Is Google Making Us Stupid?
mjasay writes "Is Google making us stupid? Following a growing body of research within neuroscience, Carr argues that as we use the Web 'we inevitably begin to take on the qualities of those technologies.' This sounds great: Who wouldn't want to have the 'recall' capacity of Google? But, as Carr writes: 'The Internet promises to have particularly far-reaching effects on cognition. ... The Internet, an immeasurably powerful computing system, is subsuming most of our other intellectual technologies. It's becoming our map and our clock, our printing press and our typewriter, our calculator and our telephone, and our radio and TV. When the Net absorbs a medium, that medium is recreated in the Net's image.' In other words, as we 'go online' in increasing numbers and to an increasing degree, are we losing our ability to think coherently and deeply, preferring instead to process byte-sized information quickly, regurgitate 140-character 'tweets,' and skim thought? Is the concern overblown, or are we becoming the Web that we created?"
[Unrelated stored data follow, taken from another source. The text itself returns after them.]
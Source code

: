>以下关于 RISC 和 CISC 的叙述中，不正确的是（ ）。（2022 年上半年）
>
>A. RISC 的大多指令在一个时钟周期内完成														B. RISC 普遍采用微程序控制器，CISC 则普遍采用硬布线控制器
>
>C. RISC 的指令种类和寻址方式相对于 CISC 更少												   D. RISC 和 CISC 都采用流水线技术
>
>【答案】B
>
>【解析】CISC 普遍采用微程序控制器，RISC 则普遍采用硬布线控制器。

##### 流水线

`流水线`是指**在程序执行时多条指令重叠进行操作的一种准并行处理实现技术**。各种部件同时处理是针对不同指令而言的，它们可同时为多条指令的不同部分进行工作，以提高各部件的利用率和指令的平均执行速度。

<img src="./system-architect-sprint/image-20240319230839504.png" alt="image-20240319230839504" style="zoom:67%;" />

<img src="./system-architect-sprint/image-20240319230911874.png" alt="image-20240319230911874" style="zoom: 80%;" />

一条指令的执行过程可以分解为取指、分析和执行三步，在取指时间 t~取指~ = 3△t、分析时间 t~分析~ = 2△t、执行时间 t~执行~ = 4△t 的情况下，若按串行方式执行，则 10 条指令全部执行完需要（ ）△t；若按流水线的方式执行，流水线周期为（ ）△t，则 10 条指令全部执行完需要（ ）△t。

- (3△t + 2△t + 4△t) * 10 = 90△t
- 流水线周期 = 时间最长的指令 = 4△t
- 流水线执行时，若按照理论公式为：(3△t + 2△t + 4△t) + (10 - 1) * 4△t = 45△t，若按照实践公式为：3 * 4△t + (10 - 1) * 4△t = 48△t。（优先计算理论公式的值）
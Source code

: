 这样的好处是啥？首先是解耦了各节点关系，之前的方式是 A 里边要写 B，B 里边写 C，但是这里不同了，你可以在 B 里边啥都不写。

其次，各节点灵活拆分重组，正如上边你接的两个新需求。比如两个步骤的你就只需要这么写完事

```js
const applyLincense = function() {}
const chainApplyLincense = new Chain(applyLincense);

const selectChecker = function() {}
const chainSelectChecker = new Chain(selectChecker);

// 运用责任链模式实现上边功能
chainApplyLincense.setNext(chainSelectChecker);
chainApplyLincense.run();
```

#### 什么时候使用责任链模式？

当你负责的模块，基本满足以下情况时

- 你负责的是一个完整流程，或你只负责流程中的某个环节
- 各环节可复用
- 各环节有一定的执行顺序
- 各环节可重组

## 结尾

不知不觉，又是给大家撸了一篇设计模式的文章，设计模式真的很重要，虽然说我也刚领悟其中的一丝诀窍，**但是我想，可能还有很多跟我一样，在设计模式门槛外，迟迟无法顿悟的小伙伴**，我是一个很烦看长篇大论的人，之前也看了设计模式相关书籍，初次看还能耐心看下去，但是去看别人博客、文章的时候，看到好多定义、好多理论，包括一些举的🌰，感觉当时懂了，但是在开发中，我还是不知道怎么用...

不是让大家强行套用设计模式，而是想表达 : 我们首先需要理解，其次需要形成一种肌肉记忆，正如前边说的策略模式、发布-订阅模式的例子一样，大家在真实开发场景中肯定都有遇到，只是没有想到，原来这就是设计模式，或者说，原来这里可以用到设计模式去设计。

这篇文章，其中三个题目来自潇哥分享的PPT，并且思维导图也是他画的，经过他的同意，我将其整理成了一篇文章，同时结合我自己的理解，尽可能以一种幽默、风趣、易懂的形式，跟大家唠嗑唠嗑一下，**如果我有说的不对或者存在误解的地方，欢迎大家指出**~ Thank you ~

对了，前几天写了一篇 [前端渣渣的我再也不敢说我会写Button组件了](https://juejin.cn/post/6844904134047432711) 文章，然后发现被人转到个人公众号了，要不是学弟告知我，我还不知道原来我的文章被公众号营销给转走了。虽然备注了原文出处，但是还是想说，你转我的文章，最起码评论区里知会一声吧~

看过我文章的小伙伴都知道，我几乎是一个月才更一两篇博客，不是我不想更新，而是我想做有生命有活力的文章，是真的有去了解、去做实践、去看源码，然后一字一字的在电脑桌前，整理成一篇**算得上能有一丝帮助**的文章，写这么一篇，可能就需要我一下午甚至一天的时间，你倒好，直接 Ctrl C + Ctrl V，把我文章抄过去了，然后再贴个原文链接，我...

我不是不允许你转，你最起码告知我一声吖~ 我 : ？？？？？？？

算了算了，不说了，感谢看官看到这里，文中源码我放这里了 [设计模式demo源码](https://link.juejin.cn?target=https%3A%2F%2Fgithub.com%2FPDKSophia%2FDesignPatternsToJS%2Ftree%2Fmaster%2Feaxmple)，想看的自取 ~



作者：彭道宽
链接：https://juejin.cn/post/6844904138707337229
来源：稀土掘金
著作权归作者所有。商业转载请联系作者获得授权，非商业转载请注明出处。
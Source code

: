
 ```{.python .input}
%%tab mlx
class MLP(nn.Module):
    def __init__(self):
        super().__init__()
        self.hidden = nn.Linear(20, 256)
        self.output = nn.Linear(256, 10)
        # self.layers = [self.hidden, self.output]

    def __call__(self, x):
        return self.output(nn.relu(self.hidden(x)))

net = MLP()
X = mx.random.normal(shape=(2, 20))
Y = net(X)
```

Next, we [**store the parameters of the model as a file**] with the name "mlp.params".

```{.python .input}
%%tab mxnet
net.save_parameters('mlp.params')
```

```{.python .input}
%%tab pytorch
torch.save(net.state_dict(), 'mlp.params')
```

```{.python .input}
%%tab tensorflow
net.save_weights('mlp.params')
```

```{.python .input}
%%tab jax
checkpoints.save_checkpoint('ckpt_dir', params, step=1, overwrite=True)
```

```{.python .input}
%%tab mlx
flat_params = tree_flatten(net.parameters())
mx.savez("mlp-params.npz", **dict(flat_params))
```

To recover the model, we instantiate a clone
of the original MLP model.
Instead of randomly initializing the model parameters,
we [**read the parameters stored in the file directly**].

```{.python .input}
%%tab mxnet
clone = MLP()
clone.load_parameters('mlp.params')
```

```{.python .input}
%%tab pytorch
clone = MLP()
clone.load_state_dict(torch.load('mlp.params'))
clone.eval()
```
Google can encourage mental habits where people can talk about subjects that they do not understand.
This was covered in one of Feynman's semi-autobiographical books, Surely You're Joking, Mr. Feynman! There's a bit where he goes to Brazil. There, in the science classes, the professor would call on the students, and a student would stand and deliver the answer right out of the textbook. This bothered Feynman somehow, so one day he's looking out the window at the sun glinting beautifully off the bay, and asks the students to point out an example of polarized light. Reflected light is polarized, but the students were unable to use their memorized knowledge. Feynman's conclusion was that the science professors weren't teaching science, but public speaking and elocution.
Vernor Vinge also covers this in Rainbows End. The protagonist, a revived Pulitzer-Prize winning poet from the old days, notes that the younger folks seemed to have an inability to really synthesize knowledge and understand anything, though they could instantly look anything up through their wearable computers and talk about it.